É de tal forma verdadeiro que, em Sombras Comuns, falámos com uma doceira de corpo e alma. E que, como ela própria refere “a principal garfada é a dos olhos”.
Aqui, entrevista-se Carolina Carriço, natural de Cedofeita (Porto), mas que encontrou no Alentejo (Vila Boim – Elvas) “toda a vivacidade, luz, alegria” para se expor aos outros.
É empreendedora, palavra que a define e caracteriza; criativa, espontânea, sincera e com um sentido crítico mas prático de como vive no seu quotidiano.
Numa cozinha virtual, imaginamo-la rodeada de utensílios, a produzir, a criar, a moldar, para nos surpreender majestosamente após a confecção de um bolo.
É de tudo e todo o lado que retira a sua inspiração para as mais variadas confecções, e se por um lado não nos admiramos com isso, maravilhemo-nos efectivamente, pois que, do seu curso base, onde lida com agentes farmacológicos construiu uma ponte para trabalhar o açúcar poeticamente, oferecendo aos gulosos olhos uma magnífica sensação de saciedade.

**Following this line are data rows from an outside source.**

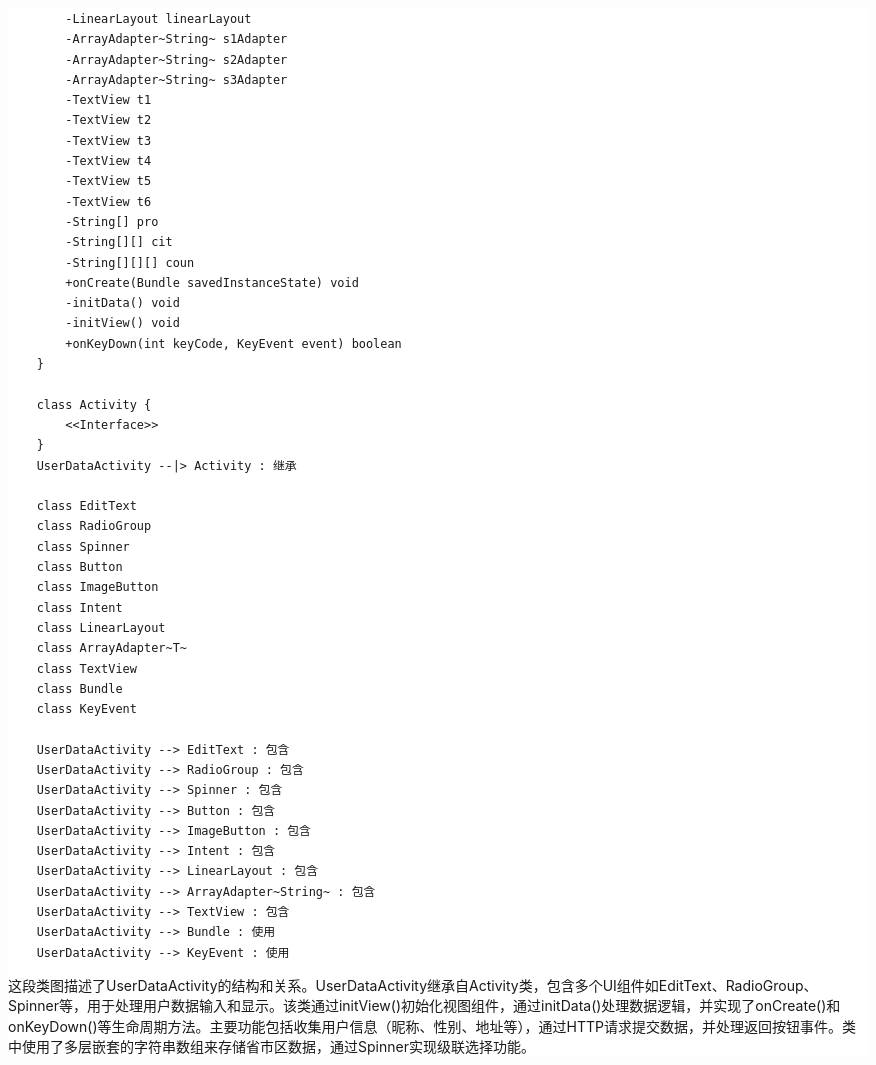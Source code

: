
 ```mermaid
        -LinearLayout linearLayout
        -ArrayAdapter~String~ s1Adapter
        -ArrayAdapter~String~ s2Adapter
        -ArrayAdapter~String~ s3Adapter
        -TextView t1
        -TextView t2
        -TextView t3
        -TextView t4
        -TextView t5
        -TextView t6
        -String[] pro
        -String[][] cit
        -String[][][] coun
        +onCreate(Bundle savedInstanceState) void
        -initData() void
        -initView() void
        +onKeyDown(int keyCode, KeyEvent event) boolean
    }

    class Activity {
        <<Interface>>
    }
    UserDataActivity --|> Activity : 继承

    class EditText
    class RadioGroup
    class Spinner
    class Button
    class ImageButton
    class Intent
    class LinearLayout
    class ArrayAdapter~T~
    class TextView
    class Bundle
    class KeyEvent

    UserDataActivity --> EditText : 包含
    UserDataActivity --> RadioGroup : 包含
    UserDataActivity --> Spinner : 包含
    UserDataActivity --> Button : 包含
    UserDataActivity --> ImageButton : 包含
    UserDataActivity --> Intent : 包含
    UserDataActivity --> LinearLayout : 包含
    UserDataActivity --> ArrayAdapter~String~ : 包含
    UserDataActivity --> TextView : 包含
    UserDataActivity --> Bundle : 使用
    UserDataActivity --> KeyEvent : 使用
```

这段类图描述了UserDataActivity的结构和关系。UserDataActivity继承自Activity类，包含多个UI组件如EditText、RadioGroup、Spinner等，用于处理用户数据输入和显示。该类通过initView()初始化视图组件，通过initData()处理数据逻辑，并实现了onCreate()和onKeyDown()等生命周期方法。主要功能包括收集用户信息（昵称、性别、地址等），通过HTTP请求提交数据，并处理返回按钮事件。类中使用了多层嵌套的字符串数组来存储省市区数据，通过Spinner实现级联选择功能。
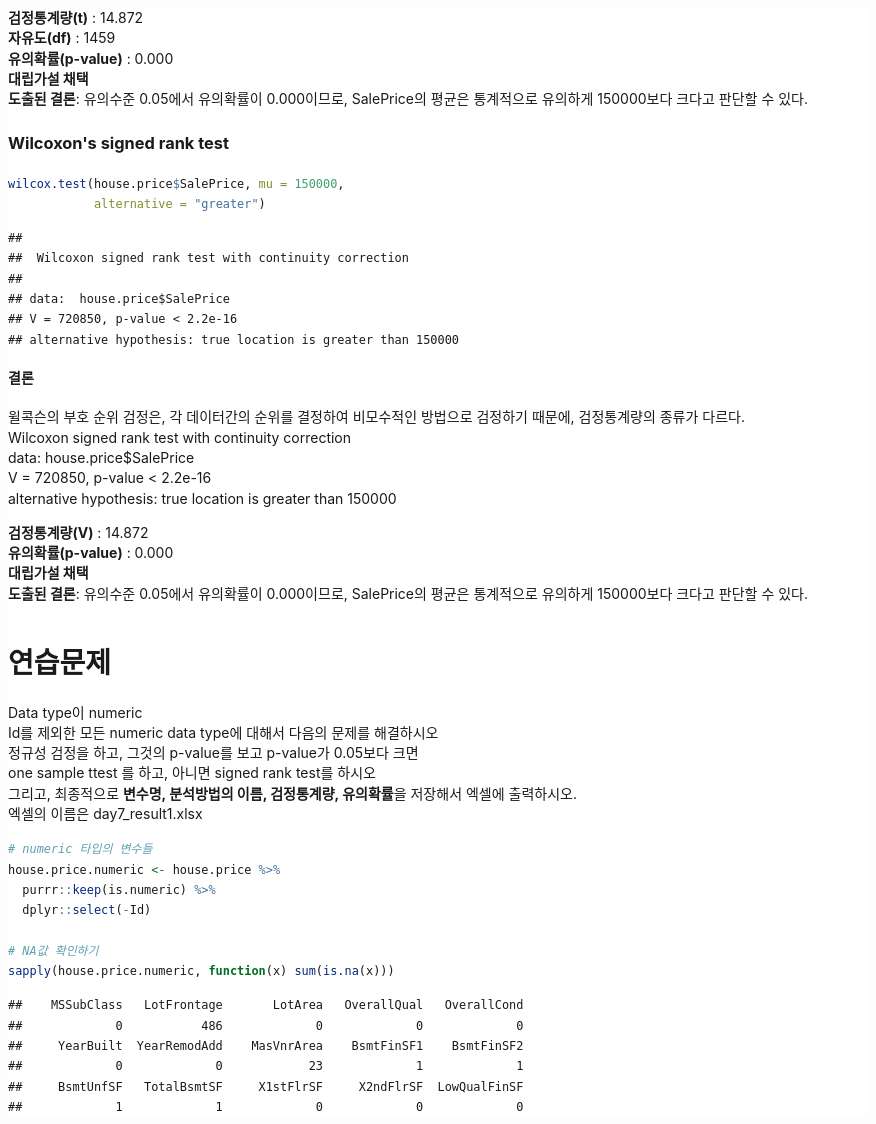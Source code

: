 **검정통계량(t)** : 14.872<br> **자유도(df)** : 1459<br> **유의확률(p-value)** : 0.000<br> **대립가설 채택**<br> **도출된 결론**: 유의수준 0.05에서 유의확률이 0.000이므로, SalePrice의 평균은 통계적으로 유의하게 150000보다 크다고 판단할 수 있다.

### Wilcoxon's signed rank test

``` r
wilcox.test(house.price$SalePrice, mu = 150000,
            alternative = "greater")
```

    ## 
    ##  Wilcoxon signed rank test with continuity correction
    ## 
    ## data:  house.price$SalePrice
    ## V = 720850, p-value < 2.2e-16
    ## alternative hypothesis: true location is greater than 150000

#### 결론

윌콕슨의 부호 순위 검정은, 각 데이터간의 순위를 결정하여 비모수적인 방법으로 검정하기 때문에, 검정통계량의 종류가 다르다.<br> Wilcoxon signed rank test with continuity correction<br> data: house.price$SalePrice<br> V = 720850, p-value &lt; 2.2e-16<br> alternative hypothesis: true location is greater than 150000

**검정통계량(V)** : 14.872<br> **유의확률(p-value)** : 0.000<br> **대립가설 채택**<br> **도출된 결론**: 유의수준 0.05에서 유의확률이 0.000이므로, SalePrice의 평균은 통계적으로 유의하게 150000보다 크다고 판단할 수 있다.

연습문제
========

Data type이 numeric<br> Id를 제외한 모든 numeric data type에 대해서 다음의 문제를 해결하시오<br> 정규성 검정을 하고, 그것의 p-value를 보고 p-value가 0.05보다 크면<br> one sample ttest 를 하고, 아니면 signed rank test를 하시오<br> 그리고, 최종적으로 **변수명, 분석방법의 이름, 검정통계량, 유의확률**을 저장해서 엑셀에 출력하시오.<br> 엑셀의 이름은 day7\_result1.xlsx

``` r
# numeric 타입의 변수들
house.price.numeric <- house.price %>% 
  purrr::keep(is.numeric) %>% 
  dplyr::select(-Id)

# NA값 확인하기
sapply(house.price.numeric, function(x) sum(is.na(x)))
```

    ##    MSSubClass   LotFrontage       LotArea   OverallQual   OverallCond 
    ##             0           486             0             0             0 
    ##     YearBuilt  YearRemodAdd    MasVnrArea    BsmtFinSF1    BsmtFinSF2 
    ##             0             0            23             1             1 
    ##     BsmtUnfSF   TotalBsmtSF     X1stFlrSF     X2ndFlrSF  LowQualFinSF 
    ##             1             1             0             0             0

PALAVRA FIANDEIRA – Fala-nos um pouco de ti. Quem é Carolina Carriço?
Carolina Carriço – Sou uma jovem que gosta de viver uma vida calma, entre amigos e familiares, cheia de bons momentos e descobertas. Mas, que na verdade, vive a um ritmo louco, frenético, muito intenso, …(risos). Sempre alegre e bem disposta.
PF – Vamos dar a conhecer um pouco no nosso Portugal aos leitores do Palavra Fiandeira. Com que cidade ou local em Portugal mais te identificas e por que?
CC – É uma pergunta difícil. Nasci no Porto e identifico-me imenso com ele no que toca ao meu eu mais profundo, como fonte de interiorização, calma, recolhimento e até na expressão artística. Por outro lado, o Alentejo contrapõe com toda a vivacidade, luz, alegria, exteriorização desses sentimentos… Quem conhece as duas regiões percebe as diferenças eminentes. Já não conseguiria viver sem ambos e preciso mesmo desse equilíbrio dinâmico. Estão empatados (risos).
PF – A tua arte não é a das palavras, ou da captação da imagem ou da transformação da cor em objeto. A tua arte é a de trabalhar o açúcar. De trabalhares o açúcar para adoçares o paladar dos portugueses. Em que altura esta arte apareceu? Descreve-nos um pouco o teu percurso até aqui?
CC – Tirei o meu curso superior (licenciei-me em Farmácia) e tinha tudo para ter uma vida tranquila: estava no quadro (vínculo de trabalho), perto de casa. É uma profissão em que temos de pôr de lado as nossas emoções para auxiliar quem nos procura; ser objetivos e precisos. E, eu sentia necessidade de contrariar isso… não me chegava a ginástica e o exercício físico (risos). Tinha de me exprimir de forma criativa. O açúcar apareceu na minha vida, mais ou menos, por acaso, quando conheci as pessoas certas, no momento exato. Senti uma empatia enorme com os materiais e técnicas e, à medida que os ia e vou conhecendo melhor, cresço também como pessoa.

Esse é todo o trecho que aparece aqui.